Source texts of formatted documents:
§

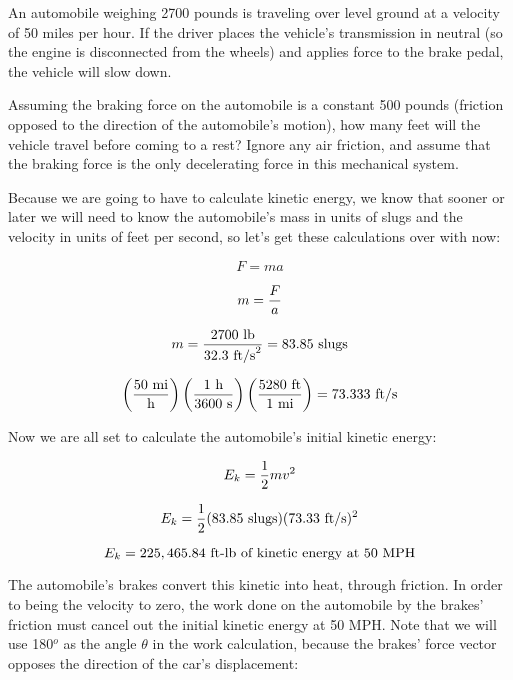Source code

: 

An automobile weighing 2700 pounds is traveling over level ground at a velocity of 50 miles per hour.  If the driver places the vehicle's transmission in neutral (so the engine is disconnected from the wheels) and applies force to the brake pedal, the vehicle will slow down.

\vskip 10pt

Assuming the braking force on the automobile is a constant 500 pounds (friction opposed to the direction of the automobile's motion), how many feet will the vehicle travel before coming to a rest?  Ignore any air friction, and assume that the braking force is the only decelerating force in this mechanical system.







Because we are going to have to calculate kinetic energy, we know that sooner or later we will need to know the automobile's mass in units of slugs and the velocity in units of feet per second, so let's get these calculations over with now:

$$F = m a$$

$$m = {F \over a}$$

$$m = {2700 \hbox{ lb} \over 32.3 \hbox{ ft/s}^2} = 83.85 \hbox{ slugs}$$

\vskip 10pt

$$\left(50 \hbox{ mi} \over \hbox{h} \right) \left(1 \hbox{ h} \over 3600 \hbox{ s} \right) \left(5280 \hbox{ ft} \over 1 \hbox{ mi} \right) = 73.333 \hbox{ ft/s}$$

\vskip 10pt

Now we are all set to calculate the automobile's initial kinetic energy:

$$E_k = {1 \over 2} m v^2$$

$$E_k = {1 \over 2} (83.85 \hbox{ slugs}) (73.33 \hbox{ ft/s})^2$$

$$E_k = 225,465.84 \hbox{ ft-lb of kinetic energy at 50 MPH}$$

The automobile's brakes convert this kinetic into heat, through friction.  In order to being the velocity to zero, the work done on the automobile by the brakes' friction must cancel out the initial kinetic energy at 50 MPH.  Note that we will use 180$^{o}$ as the angle $\theta$ in the work calculation, because the brakes' force vector opposes the direction of the car's displacement:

§

TRY IT: An exact repeat of the lines from the one containing "Now we are all" through the final line of the entries is the whole answer.

ANSWER SECTION:
Now we are all set to calculate the automobile's initial kinetic energy:

$$E_k = {1 \over 2} m v^2$$

$$E_k = {1 \over 2} (83.85 \hbox{ slugs}) (73.33 \hbox{ ft/s})^2$$

$$E_k = 225,465.84 \hbox{ ft-lb of kinetic energy at 50 MPH}$$

The automobile's brakes convert this kinetic into heat, through friction.  In order to being the velocity to zero, the work done on the automobile by the brakes' friction must cancel out the initial kinetic energy at 50 MPH.  Note that we will use 180$^{o}$ as the angle $\theta$ in the work calculation, because the brakes' force vector opposes the direction of the car's displacement:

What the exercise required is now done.